Rapamycin reverses NPM-ALK-induced glucocorticoid resistance in lymphoid tumor cells by inhibiting mTOR signaling pathway, enhancing G1 cell cycle arrest and apoptosis.

The anaplastic lymphoma kinase (ALK) is an oncogene product involved in hematopoietic and non-hematopoietic malignancies. Recent studies have demonstrated that nucleophosmin (NPM)-ALK, originated from the fusion of NPM and ALK genes, causes cell transformation through diverse mechanisms. Here, we show a novel mechanism by which NPM-ALK transforms lymphoid tumor cells to become resistant to glucocorticoid (GC) or dexamethasone (Dex) treatment. Transformed BaF3 cells by NPM-ALK were much more resistant to Dex compared with their parental cells, and concurrently had a constitutive activation of mammalian target of rapamycin (mTOR) signaling, as evidenced by hyperphosphorylation of its downstream effectors, p70 S6 kinase (p70S6K) and eukaryotic initiation factor 4E-binding protein 1 (4E-BP1).

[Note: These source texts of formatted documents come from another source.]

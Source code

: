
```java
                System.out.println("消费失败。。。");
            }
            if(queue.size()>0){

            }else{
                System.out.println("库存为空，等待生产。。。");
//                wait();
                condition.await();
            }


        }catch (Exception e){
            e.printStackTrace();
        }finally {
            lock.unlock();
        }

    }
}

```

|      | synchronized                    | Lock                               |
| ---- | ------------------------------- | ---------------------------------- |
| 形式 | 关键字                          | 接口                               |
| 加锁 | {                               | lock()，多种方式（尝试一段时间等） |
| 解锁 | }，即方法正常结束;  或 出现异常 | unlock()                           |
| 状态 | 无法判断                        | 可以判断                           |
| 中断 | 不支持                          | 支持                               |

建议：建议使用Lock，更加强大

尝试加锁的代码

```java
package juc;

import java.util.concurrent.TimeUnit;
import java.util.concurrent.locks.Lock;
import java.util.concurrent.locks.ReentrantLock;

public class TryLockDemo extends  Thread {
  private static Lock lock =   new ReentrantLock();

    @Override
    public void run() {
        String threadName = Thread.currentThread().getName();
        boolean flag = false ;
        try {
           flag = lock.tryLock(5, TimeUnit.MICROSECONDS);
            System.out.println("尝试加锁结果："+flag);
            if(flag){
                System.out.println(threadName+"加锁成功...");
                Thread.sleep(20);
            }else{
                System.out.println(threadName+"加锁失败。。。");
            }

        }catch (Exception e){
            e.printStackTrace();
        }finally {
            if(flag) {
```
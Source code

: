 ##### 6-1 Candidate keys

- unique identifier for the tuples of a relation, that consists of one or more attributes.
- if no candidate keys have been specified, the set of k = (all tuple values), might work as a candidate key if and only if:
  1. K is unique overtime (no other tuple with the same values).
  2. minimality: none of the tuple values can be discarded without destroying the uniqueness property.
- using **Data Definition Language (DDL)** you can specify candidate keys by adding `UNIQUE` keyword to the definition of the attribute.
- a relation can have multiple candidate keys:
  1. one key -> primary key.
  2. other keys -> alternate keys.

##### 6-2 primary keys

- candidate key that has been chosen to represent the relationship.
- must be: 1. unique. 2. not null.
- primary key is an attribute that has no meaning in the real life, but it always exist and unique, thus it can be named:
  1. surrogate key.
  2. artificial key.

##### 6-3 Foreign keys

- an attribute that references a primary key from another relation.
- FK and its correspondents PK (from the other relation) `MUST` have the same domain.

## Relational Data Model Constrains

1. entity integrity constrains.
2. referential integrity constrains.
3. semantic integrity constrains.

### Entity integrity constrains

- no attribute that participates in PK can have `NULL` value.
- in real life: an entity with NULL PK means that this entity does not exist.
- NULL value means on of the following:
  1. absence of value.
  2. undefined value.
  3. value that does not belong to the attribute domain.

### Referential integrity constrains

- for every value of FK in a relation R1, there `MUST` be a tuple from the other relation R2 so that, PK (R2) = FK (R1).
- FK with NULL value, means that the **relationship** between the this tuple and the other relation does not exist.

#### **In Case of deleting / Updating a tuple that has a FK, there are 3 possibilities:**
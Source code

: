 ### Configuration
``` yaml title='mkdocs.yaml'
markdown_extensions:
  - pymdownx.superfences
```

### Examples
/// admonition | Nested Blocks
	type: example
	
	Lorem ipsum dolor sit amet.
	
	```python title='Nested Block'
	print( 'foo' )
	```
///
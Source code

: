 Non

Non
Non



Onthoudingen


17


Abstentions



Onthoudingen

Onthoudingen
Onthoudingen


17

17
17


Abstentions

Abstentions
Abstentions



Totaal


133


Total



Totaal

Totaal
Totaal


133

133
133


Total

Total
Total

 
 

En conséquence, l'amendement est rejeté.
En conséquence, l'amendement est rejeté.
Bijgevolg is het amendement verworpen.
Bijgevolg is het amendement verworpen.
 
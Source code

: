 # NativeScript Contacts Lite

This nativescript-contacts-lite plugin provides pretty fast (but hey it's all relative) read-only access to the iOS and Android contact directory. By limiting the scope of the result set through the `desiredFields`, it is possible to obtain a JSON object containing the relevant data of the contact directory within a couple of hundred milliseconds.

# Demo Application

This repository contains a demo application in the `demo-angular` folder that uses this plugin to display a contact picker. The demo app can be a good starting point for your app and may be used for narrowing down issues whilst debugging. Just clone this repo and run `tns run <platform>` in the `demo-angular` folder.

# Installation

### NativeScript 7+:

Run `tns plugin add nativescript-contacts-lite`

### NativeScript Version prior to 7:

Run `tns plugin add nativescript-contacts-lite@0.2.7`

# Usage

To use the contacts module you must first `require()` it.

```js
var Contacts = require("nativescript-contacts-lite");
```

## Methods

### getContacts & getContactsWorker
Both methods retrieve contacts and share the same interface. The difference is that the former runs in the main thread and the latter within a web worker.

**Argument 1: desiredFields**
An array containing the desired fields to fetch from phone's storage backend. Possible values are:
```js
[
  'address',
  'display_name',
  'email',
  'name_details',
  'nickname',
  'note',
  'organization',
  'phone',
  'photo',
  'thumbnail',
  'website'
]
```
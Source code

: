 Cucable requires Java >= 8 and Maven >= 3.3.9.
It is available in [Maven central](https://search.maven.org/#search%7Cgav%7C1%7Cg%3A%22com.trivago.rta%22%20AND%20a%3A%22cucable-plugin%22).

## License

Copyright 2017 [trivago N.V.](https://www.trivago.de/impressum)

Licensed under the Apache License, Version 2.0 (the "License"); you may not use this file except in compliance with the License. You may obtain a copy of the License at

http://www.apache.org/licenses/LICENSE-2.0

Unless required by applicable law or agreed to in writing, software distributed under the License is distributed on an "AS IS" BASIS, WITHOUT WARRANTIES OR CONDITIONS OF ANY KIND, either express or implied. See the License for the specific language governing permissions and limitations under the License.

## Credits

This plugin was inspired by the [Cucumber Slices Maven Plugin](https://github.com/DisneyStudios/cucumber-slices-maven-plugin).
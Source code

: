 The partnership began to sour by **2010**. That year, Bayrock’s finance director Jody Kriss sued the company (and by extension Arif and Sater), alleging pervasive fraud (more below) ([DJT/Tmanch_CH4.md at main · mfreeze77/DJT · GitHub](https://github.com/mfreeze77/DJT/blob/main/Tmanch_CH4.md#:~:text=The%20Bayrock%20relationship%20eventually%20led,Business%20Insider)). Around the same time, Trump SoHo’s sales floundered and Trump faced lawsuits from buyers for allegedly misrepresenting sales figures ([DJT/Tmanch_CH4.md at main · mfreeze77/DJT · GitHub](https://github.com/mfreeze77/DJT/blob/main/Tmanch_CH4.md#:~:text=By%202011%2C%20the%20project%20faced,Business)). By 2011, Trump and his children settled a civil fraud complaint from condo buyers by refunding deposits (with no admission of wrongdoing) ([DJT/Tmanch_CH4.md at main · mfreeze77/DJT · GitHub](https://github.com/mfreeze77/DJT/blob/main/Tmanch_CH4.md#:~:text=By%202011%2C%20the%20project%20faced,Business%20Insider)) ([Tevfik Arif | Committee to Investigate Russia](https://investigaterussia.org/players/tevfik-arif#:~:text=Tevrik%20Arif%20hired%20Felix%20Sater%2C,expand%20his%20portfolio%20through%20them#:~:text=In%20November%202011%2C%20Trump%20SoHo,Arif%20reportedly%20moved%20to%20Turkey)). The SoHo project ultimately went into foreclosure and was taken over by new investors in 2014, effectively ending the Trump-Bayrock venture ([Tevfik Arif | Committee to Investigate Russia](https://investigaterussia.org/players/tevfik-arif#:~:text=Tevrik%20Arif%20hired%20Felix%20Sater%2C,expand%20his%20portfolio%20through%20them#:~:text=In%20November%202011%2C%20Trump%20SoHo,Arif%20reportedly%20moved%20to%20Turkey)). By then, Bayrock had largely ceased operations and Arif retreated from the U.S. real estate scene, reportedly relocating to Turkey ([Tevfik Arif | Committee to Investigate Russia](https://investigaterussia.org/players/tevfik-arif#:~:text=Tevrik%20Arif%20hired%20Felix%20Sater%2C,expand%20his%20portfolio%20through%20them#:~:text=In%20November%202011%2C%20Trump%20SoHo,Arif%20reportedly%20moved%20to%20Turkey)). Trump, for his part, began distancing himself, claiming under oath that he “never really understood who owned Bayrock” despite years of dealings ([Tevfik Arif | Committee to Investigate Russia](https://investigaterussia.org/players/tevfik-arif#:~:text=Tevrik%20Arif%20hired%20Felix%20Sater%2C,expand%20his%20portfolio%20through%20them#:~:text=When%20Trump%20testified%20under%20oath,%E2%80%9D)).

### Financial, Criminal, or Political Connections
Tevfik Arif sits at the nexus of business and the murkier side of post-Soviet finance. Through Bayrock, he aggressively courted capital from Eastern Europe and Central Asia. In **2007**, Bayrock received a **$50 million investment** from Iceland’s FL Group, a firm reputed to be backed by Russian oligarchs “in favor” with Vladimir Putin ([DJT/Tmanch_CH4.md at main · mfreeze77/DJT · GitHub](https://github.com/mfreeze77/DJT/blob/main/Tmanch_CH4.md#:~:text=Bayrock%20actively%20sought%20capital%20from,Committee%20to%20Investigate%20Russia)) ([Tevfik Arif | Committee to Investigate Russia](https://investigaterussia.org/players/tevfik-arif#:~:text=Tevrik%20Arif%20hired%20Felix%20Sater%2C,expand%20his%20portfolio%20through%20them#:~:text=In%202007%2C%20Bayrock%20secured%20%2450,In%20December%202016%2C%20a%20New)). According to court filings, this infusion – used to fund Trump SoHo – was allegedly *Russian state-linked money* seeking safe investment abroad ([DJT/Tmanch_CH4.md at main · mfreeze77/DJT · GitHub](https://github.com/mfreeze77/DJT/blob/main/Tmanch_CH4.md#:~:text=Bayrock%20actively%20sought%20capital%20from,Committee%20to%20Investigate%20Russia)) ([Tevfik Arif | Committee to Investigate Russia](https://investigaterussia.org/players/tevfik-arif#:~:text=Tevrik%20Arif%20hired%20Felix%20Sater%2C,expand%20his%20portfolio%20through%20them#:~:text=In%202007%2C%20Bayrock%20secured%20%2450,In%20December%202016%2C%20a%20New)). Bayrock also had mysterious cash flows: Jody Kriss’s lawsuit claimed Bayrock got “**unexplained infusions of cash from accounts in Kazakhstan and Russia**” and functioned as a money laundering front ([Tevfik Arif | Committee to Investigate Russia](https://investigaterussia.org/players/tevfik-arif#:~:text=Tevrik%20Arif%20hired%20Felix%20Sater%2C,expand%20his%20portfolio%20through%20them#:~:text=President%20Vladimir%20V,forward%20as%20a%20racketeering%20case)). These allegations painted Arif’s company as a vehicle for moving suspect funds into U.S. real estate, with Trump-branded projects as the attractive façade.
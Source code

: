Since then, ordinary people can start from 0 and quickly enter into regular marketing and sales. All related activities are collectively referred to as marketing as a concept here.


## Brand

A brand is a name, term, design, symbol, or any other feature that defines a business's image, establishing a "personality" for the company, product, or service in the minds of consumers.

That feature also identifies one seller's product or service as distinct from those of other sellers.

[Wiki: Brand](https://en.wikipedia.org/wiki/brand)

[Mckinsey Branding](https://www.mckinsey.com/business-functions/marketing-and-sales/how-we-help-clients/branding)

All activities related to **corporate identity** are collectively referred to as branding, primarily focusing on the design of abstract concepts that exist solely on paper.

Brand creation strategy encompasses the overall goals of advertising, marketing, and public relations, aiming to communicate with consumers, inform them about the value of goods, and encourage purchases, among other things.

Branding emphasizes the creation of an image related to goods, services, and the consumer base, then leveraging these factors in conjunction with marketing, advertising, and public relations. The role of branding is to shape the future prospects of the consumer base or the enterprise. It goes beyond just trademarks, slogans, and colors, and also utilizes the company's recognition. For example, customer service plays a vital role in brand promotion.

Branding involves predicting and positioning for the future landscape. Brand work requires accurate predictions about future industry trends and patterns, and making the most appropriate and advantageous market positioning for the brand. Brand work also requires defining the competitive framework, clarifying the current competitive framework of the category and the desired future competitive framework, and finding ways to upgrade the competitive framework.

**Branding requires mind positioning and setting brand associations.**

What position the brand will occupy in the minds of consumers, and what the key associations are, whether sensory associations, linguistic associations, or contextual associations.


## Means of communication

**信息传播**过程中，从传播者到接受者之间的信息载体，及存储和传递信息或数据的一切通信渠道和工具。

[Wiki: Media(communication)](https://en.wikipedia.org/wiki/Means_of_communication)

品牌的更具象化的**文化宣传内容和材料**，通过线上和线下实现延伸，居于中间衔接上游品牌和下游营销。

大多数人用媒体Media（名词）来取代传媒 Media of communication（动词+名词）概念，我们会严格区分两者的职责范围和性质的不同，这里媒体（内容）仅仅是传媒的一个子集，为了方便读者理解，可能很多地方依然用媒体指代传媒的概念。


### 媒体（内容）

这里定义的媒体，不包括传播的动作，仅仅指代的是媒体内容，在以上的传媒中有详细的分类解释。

The mTOR inhibitor rapamycin suppressed activation of p70S6K in BaF3/NPM-ALK cells and reversed GC resistance by synergistically inhibiting mTOR signaling pathway, enhancing cell cycle arrest at G(1) phase and promoting apoptotic cell death. In conclusion, our data indicate that the ALK fusion kinase, NPM-ALK, induces GC resistance by activating mTOR signaling, and addition of mTOR inhibitors to the chemotherapeutic regimen of ALK+ lymphomas may improve the prognosis.